No tricks, just treats at the Best Buddies’ Halloween party


A Halloween dance and costume contest combines with service tonight at the Best Buddies’ Halloween Dance Party.

All students are invited to participate in the dance party, and for one BYU student this dance party is the best offered all year.

“They completely let loose, they are the first ones on the dance floor, they don’t care what anyone thinks and they seriously have some great moves,” said Amanda Sumner, a program director for Best Buddies. “It’s just the best time.”

The party is from 6:30-8:30 p.m. BYU Best Buddies is co-sponsoring with the Utah Down’s Syndrome Foundation to put on this activity.

Best Buddies is an international club with the goal to build one-on-one friendships between students and individuals with intellectual or developmental disabilities, said Sarah Esplin, a program director for Best Buddies.

“I’m super excited, it’s one of the most fun activities of the year,” said Anneliese Mecham, a junior studying communication disorders.

Volunteers are encouraged to come dressed in a Halloween costume to participate in a costume contest, dance party, food and games.

“If you’ve never been to a dance with people with disabilities you are seriously missing out,” Sumner said. “These dances are the funnest dances I’ve ever been to.”

BYU Best Buddies hosts activities every month for volunteers to participate in.

“The point of our activity is to give the buddy pairs an opportunity to hang out and to get to know each other better,” Esplin said.

There are two levels of volunteers in the Best Buddies program. The first is a college buddy, where students are paired with an individual with disabilities. The second is an associate member, volunteers who participate in activities. Being an associate member allows for students to participate with Best Buddies without a significant time commitment.

College buddies contact their buddy weekly and hang out with them. College buddies are required to hang out with their buddies twice a month; they can call them or email or Facebook other times throughout the month, Esplin said.

“Our goal is to put ourselves out of business,” Esplin said.

The more buddies the program has the more they can serve those with disabilities in the community.

Esplin spoke about her relationships with her buddy, Rebecca.

“We’ve gone to football games, we go to the Hale Center Theater and we’re currently working on a talent,” Esplin said. “We’re going to enter into a national competition.”

The Best Buddies program provides friendships for those with disabilities to build relationships with individuals they wouldn’t otherwise, Esplin said.

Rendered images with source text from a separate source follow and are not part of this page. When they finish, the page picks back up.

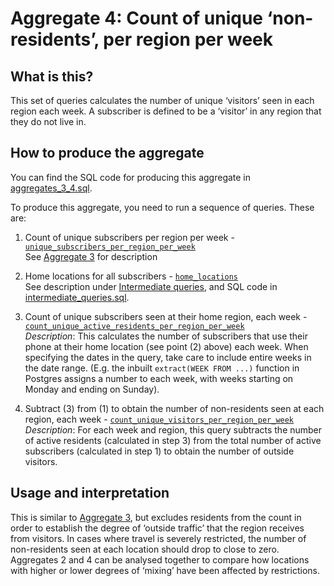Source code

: # Aggregate 4: Count of unique ‘non-residents’, per region per week

## What is this?

This set of queries calculates the number of unique ‘visitors’ seen in each region each week. A subscriber is defined to be a ‘visitor’ in any region that they do not live in.

## How to produce the aggregate

You can find the SQL code for producing this aggregate in [aggregates_3_4.sql](aggregates_3_4.sql).

To produce this aggregate, you need to run a sequence of queries. These are:

1. Count of unique subscribers per region per week - [`unique_subscribers_per_region_per_week`](aggregates_3_4.sql#L5-L20)  
    See [Aggregate 3](aggregate_3.md) for description

2. Home locations for all subscribers - [`home_locations`](intermediate_queries.sql#L5-L44)  
    See description under [Intermediate queries](intermediate_queries.md), and SQL code in [intermediate_queries.sql](intermediate_queries.sql).

3. Count of unique subscribers seen at their home region, each week - [`count_unique_active_residents_per_region_per_week`](aggregates_3_4.sql#L22-L40)  
    *Description*: This calculates the number of subscribers that use their phone at their home location (see point (2) above) each week. When specifying the dates in the query, take care to include entire weeks in the date range. (E.g. the inbuilt `extract(WEEK FROM ...)` function in Postgres assigns a number to each week, with weeks starting on Monday and ending on Sunday).

4. Subtract (3) from (1) to obtain the number of non-residents seen at each region, each week - [`count_unique_visitors_per_region_per_week`](aggregates_3_4.sql#L42-L55)  
    *Description*: For each week and region, this query subtracts the number of active residents (calculated in step 3) from the total number of active subscribers (calculated in step 1) to obtain the number of outside visitors.

## Usage and interpretation

This is similar to [Aggregate 3](aggregate_3.md), but excludes residents from the count in order to establish the degree of ‘outside traffic’ that the region receives from visitors. In cases where travel is severely restricted, the number of non-residents seen at each location should drop to close to zero. Aggregates 2 and 4 can be analysed together to compare how locations with higher or lower degrees of ‘mixing’ have been affected by restrictions.
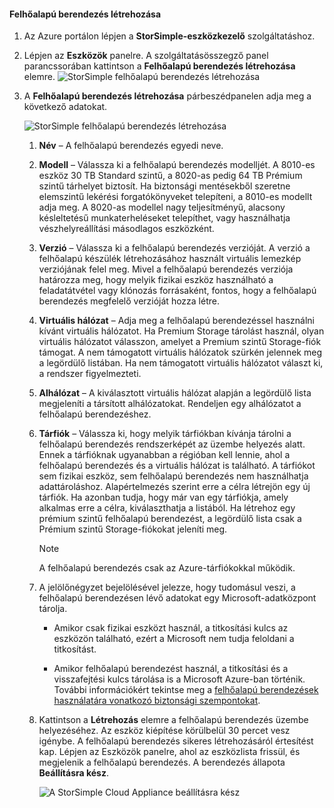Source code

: #### <a name="to-create-a-cloud-appliance"></a>Felhőalapú berendezés létrehozása

1. Az Azure portálon lépjen a **StorSimple-eszközkezelő** szolgáltatáshoz.
2. Lépjen az **Eszközök** panelre. A szolgáltatásösszegző panel parancssorában kattintson a **Felhőalapú berendezés létrehozása** elemre.
    ![StorSimple felhőalapú berendezés létrehozása](./media/storsimple-8000-create-cloud-appliance-u2/sca-create1.png)
3. A **Felhőalapú berendezés létrehozása** párbeszédpanelen adja meg a következő adatokat.
   
    ![StorSimple felhőalapú berendezés létrehozása](./media/storsimple-8000-create-cloud-appliance-u2/sca-create2.png)
   
   1. **Név** – A felhőalapú berendezés egyedi neve.
   2. **Modell** – Válassza ki a felhőalapú berendezés modelljét. A 8010-es eszköz 30 TB Standard szintű, a 8020-as pedig 64 TB Prémium szintű tárhelyet biztosít. Ha biztonsági mentésekből szeretne elemszintű lekérési forgatókönyveket telepíteni, a 8010-es modellt adja meg. A 8020-as modellel nagy teljesítményű, alacsony késleltetésű munkaterheléseket telepíthet, vagy használhatja vészhelyreállítási másodlagos eszközként.
   3. **Verzió** – Válassza ki a felhőalapú berendezés verzióját. A verzió a felhőalapú készülék létrehozásához használt virtuális lemezkép verziójának felel meg. Mivel a felhőalapú berendezés verziója határozza meg, hogy melyik fizikai eszköz használható a feladatátvétel vagy klónozás forrásaként, fontos, hogy a felhőalapú berendezés megfelelő verzióját hozza létre.
   4. **Virtuális hálózat** – Adja meg a felhőalapú berendezéssel használni kívánt virtuális hálózatot. Ha Premium Storage tárolást használ, olyan virtuális hálózatot válasszon, amelyet a Premium szintű Storage-fiók támogat. A nem támogatott virtuális hálózatok szürkén jelennek meg a legördülő listában. Ha nem támogatott virtuális hálózatot választ ki, a rendszer figyelmezteti.
   5. **Alhálózat** – A kiválasztott virtuális hálózat alapján a legördülő lista megjeleníti a társított alhálózatokat. Rendeljen egy alhálózatot a felhőalapú berendezéshez.
   6. **Tárfiók** – Válassza ki, hogy melyik tárfiókban kívánja tárolni a felhőalapú berendezés rendszerképét az üzembe helyezés alatt. Ennek a tárfióknak ugyanabban a régióban kell lennie, ahol a felhőalapú berendezés és a virtuális hálózat is található. A tárfiókot sem fizikai eszköz, sem felhőalapú berendezés nem használhatja adattároláshoz. Alapértelmezés szerint erre a célra létrejön egy új tárfiók. Ha azonban tudja, hogy már van egy tárfiókja, amely alkalmas erre a célra, kiválaszthatja a listából. Ha létrehoz egy prémium szintű felhőalapú berendezést, a legördülő lista csak a Prémium szintű Storage-fiókokat jeleníti meg.
      
      > [!NOTE]
      > A felhőalapú berendezés csak az Azure-tárfiókokkal működik.
    
   7. A jelölőnégyzet bejelölésével jelezze, hogy tudomásul veszi, a felhőalapú berendezésen lévő adatokat egy Microsoft-adatközpont tárolja.
       * Amikor csak fizikai eszközt használ, a titkosítási kulcs az eszközön található, ezért a Microsoft nem tudja feloldani a titkosítást.

       * Amikor felhőalapú berendezést használ, a titkosítási és a visszafejtési kulcs tárolása is a Microsoft Azure-ban történik. További információkért tekintse meg a [felhőalapú berendezések használatára vonatkozó biztonsági szempontokat](../articles/storsimple/storsimple-security.md#storsimple-virtual-device-security).
   8. Kattintson a **Létrehozás** elemre a felhőalapú berendezés üzembe helyezéséhez. Az eszköz kiépítése körülbelül 30 percet vesz igénybe. A felhőalapú berendezés sikeres létrehozásáról értesítést kap. Lépjen az Eszközök panelre, ahol az eszközlista frissül, és megjelenik a felhőalapú berendezés. A berendezés állapota **Beállításra kész**.
      
      ![A StorSimple Cloud Appliance beállításra kész](./media/storsimple-8000-create-cloud-appliance-u2/sca-create3.png)


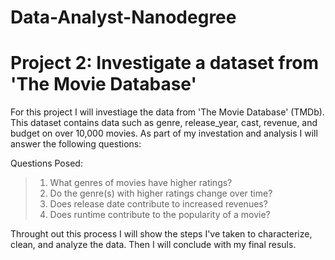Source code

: # Data-Analyst-Nanodegree
# Project 2: Investigate a dataset from 'The Movie Database'
For this project I will investiage the data from 'The Movie Database' (TMDb). This dataset contains data such as genre, release_year, cast, revenue, and budget on over 10,000 movies. As part of my investation and analysis I will answer the following questions:

Questions Posed:

>1. What genres of movies have higher ratings?
>2. Do the genre(s) with higher ratings change over time?
>3. Does release date contribute to increased revenues?
>4. Does runtime contribute to the popularity of a movie?

Throught out this process I will show the steps I've taken to characterize, clean, and analyze the data. Then I will conclude with my final resuls.
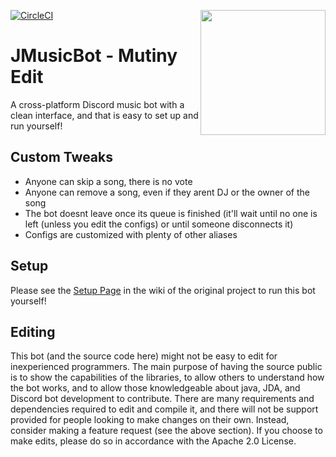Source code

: [![CircleCI](https://circleci.com/gh/rockrevenchy/MusicBot-Mutiny-Edit/tree/master.svg?style=svg)](https://circleci.com/gh/rockrevenchy/MusicBot-Mutiny-Edit/tree/master)
<img align="right" src="https://i.imgur.com/zrE80HY.png" height="200" width="200">

# JMusicBot - Mutiny Edit

A cross-platform Discord music bot with a clean interface, and that is easy to set up and run yourself!

## Custom Tweaks
  * Anyone can skip a song, there is no vote
  * Anyone can remove a song, even if they arent DJ or the owner of the song
  * The bot doesnt leave once its queue is finished (it'll wait until no one is left (unless you edit the configs) or until someone disconnects it)
  * Configs are customized with plenty of other aliases

## Setup
Please see the [Setup Page](https://github.com/jagrosh/MusicBot/wiki/Setup) in the wiki of the original project to run this bot yourself!

## Editing
This bot (and the source code here) might not be easy to edit for inexperienced programmers. The main purpose of having the source public is to show the capabilities of the libraries, to allow others to understand how the bot works, and to allow those knowledgeable about java, JDA, and Discord bot development to contribute. There are many requirements and dependencies required to edit and compile it, and there will not be support provided for people looking to make changes on their own. Instead, consider making a feature request (see the above section). If you choose to make edits, please do so in accordance with the Apache 2.0 License.
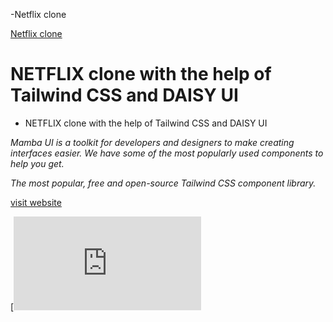 -Netflix clone

[Netflix clone]()

# NETFLIX clone with the help of Tailwind CSS and DAISY UI

* NETFLIX clone with the help of Tailwind CSS and DAISY UI

*Mamba UI is a toolkit for developers and designers to make creating interfaces easier. We have some of the most popularly used components to help you get.*

*The most popular, free and open-source
Tailwind CSS component library.*

[visit website](https://www.netflix.com/in/)

[![Generic badge](http://127.0.0.1:5500/index.html)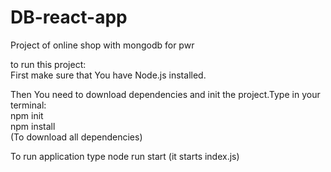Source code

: # DB-react-app
Project of online shop with mongodb for pwr

to run this project:</br>
First make sure that You have Node.js installed.

Then You need to download dependencies and init the project.Type in your terminal:</br>
npm init</br>
npm install </br> (To download all dependencies)

To run application type node run start (it starts index.js)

“You get to know them really well and it’s really fun to know that you have someone to talk to and to chat with,” Mecham said. “[My buddy] makes other people laugh and she’s just a positive influence, so it’s just really nice to be around her.”

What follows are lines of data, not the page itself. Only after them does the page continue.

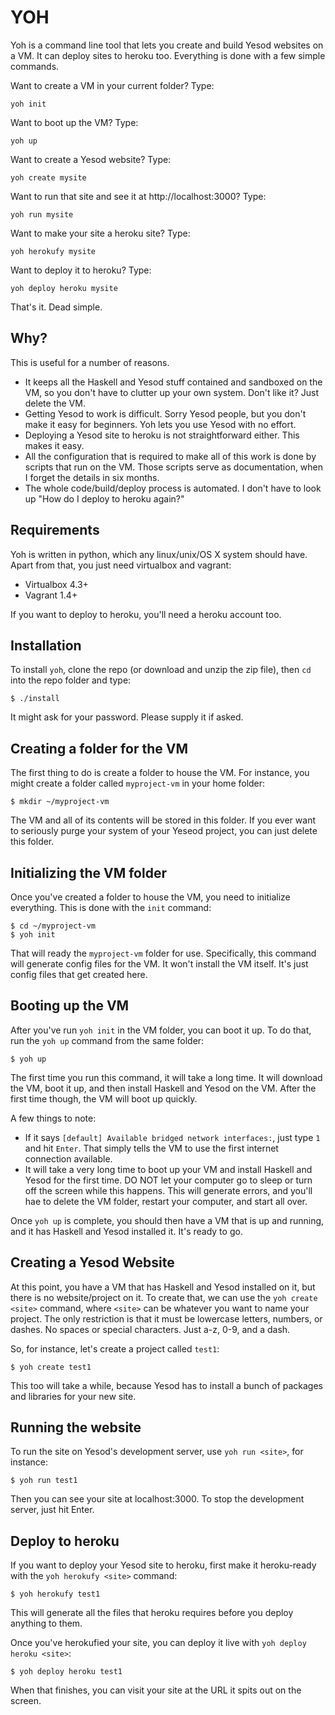 YOH
===

Yoh is a command line tool that lets you create and build Yesod websites on a VM. It can deploy sites to heroku too. Everything is done with a few simple commands. 

Want to create a VM in your current folder? Type:

    yoh init
    
Want to boot up the VM? Type:

    yoh up
    
Want to create a Yesod website? Type:

    yoh create mysite
    
Want to run that site and see it at http://localhost:3000? Type:

    yoh run mysite
    
Want to make your site a heroku site? Type:

    yoh herokufy mysite

Want to deploy it to heroku? Type:

    yoh deploy heroku mysite

That's it. Dead simple.

Why?
----

This is useful for a number of reasons.

* It keeps all the Haskell and Yesod stuff contained and sandboxed on the VM, so you don't have to clutter up your own system. Don't like it? Just delete the VM.
* Getting Yesod to work is difficult. Sorry Yesod people, but you don't make it easy for beginners. Yoh lets you use Yesod with no effort.
* Deploying a Yesod site to heroku is not straightforward either. This makes it easy. 
* All the configuration that is required to make all of this work is done by scripts that run on the VM. Those scripts serve as documentation, when I forget the details in six months.
* The whole code/build/deploy process is automated. I don't have to look up "How do I deploy to heroku again?"


Requirements
------------

Yoh is written in python, which any linux/unix/OS X system should have. Apart from that, you just need virtualbox and vagrant:

* Virtualbox 4.3+
* Vagrant 1.4+

If you want to deploy to heroku, you'll need a heroku account too.


Installation
------------

To install `yoh`, clone the repo (or download and unzip the zip file), then `cd` into the repo folder and type:

    $ ./install

It might ask for your password. Please supply it if asked.


Creating a folder for the VM
----------------------------

The first thing to do is create a folder to house the VM. For instance, you might create a folder called `myproject-vm` in your home folder:

    $ mkdir ~/myproject-vm

The VM and all of its contents will be stored in this folder. If you ever want to seriously purge your system of your Yeseod project, you can just delete this folder. 


Initializing the VM folder
--------------------------

Once you've created a folder to house the VM, you need to initialize everything. This is done with the `init` command:

    $ cd ~/myproject-vm 
    $ yoh init

That will ready the `myproject-vm` folder for use. Specifically, this command will generate config files for the VM. It won't install the VM itself. It's just config files that get created here.


Booting up the VM
-----------------

After you've run `yoh init` in the VM folder, you can boot it up. To do that, run the `yoh up` command from the same folder:

    $ yoh up

The first time you run this command, it will take a long time. It will download the VM, boot it up, and then install Haskell and Yesod on the VM. After the first time though, the VM will boot up quickly.

A few things to note:
* If it says `[default] Available bridged network interfaces:`, just type `1` and hit `Enter`. That simply tells the VM to use the first internet connection available.
* It will take a very long time to boot up your VM and install Haskell and Yesod for the first time. DO NOT let your computer go to sleep or turn off the screen while this happens. This will generate errors, and you'll hae to delete the VM folder, restart your computer, and start all over. 

Once `yoh up` is complete, you should then have a VM that is up and running, and it has Haskell and Yesod installed it. It's ready to go.


Creating a Yesod Website
------------------------

At this point, you have a VM that has Haskell and Yesod installed on it, but there is no website/project on it. To create that, we can use the `yoh create <site>` command, where `<site>` can be whatever you want to name your project. The only restriction is that it must be lowercase letters, numbers, or dashes. No spaces or special characters. Just a-z, 0-9, and a dash.

So, for instance, let's create a project called `test1`:

    $ yoh create test1

This too will take a while, because Yesod has to install a bunch of packages and libraries for your new site. 


Running the website
-------------------

To run the site on Yesod's development server, use `yoh run <site>`, for instance:

    $ yoh run test1

Then you can see your site at localhost:3000. To stop the development server, just hit Enter.


Deploy to heroku
----------------

If you want to deploy your Yesod site to heroku, first make it heroku-ready with the `yoh herokufy <site>` command:

    $ yoh herokufy test1
    
This will generate all the files that heroku requires before you deploy anything to them.

Once you've herokufied your site, you can deploy it live with `yoh deploy heroku <site>`:

    $ yoh deploy heroku test1
    
When that finishes, you can visit your site at the URL it spits out on the screen.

Even though the program requires a time commitment, Esplin and Sumner both said it’s worth the time.

“Being able to take out [my buddy] to the activities, I look forward to it every week,” Sumner said. “It’s the highlight of my week.”

The program is rewarding and well organized, which allows the college buddies to focus on their relationship with their buddy, Sumner said.

“Even after Best Buddies ends I plan on keeping in contact with my buddy forever,” Sumner said.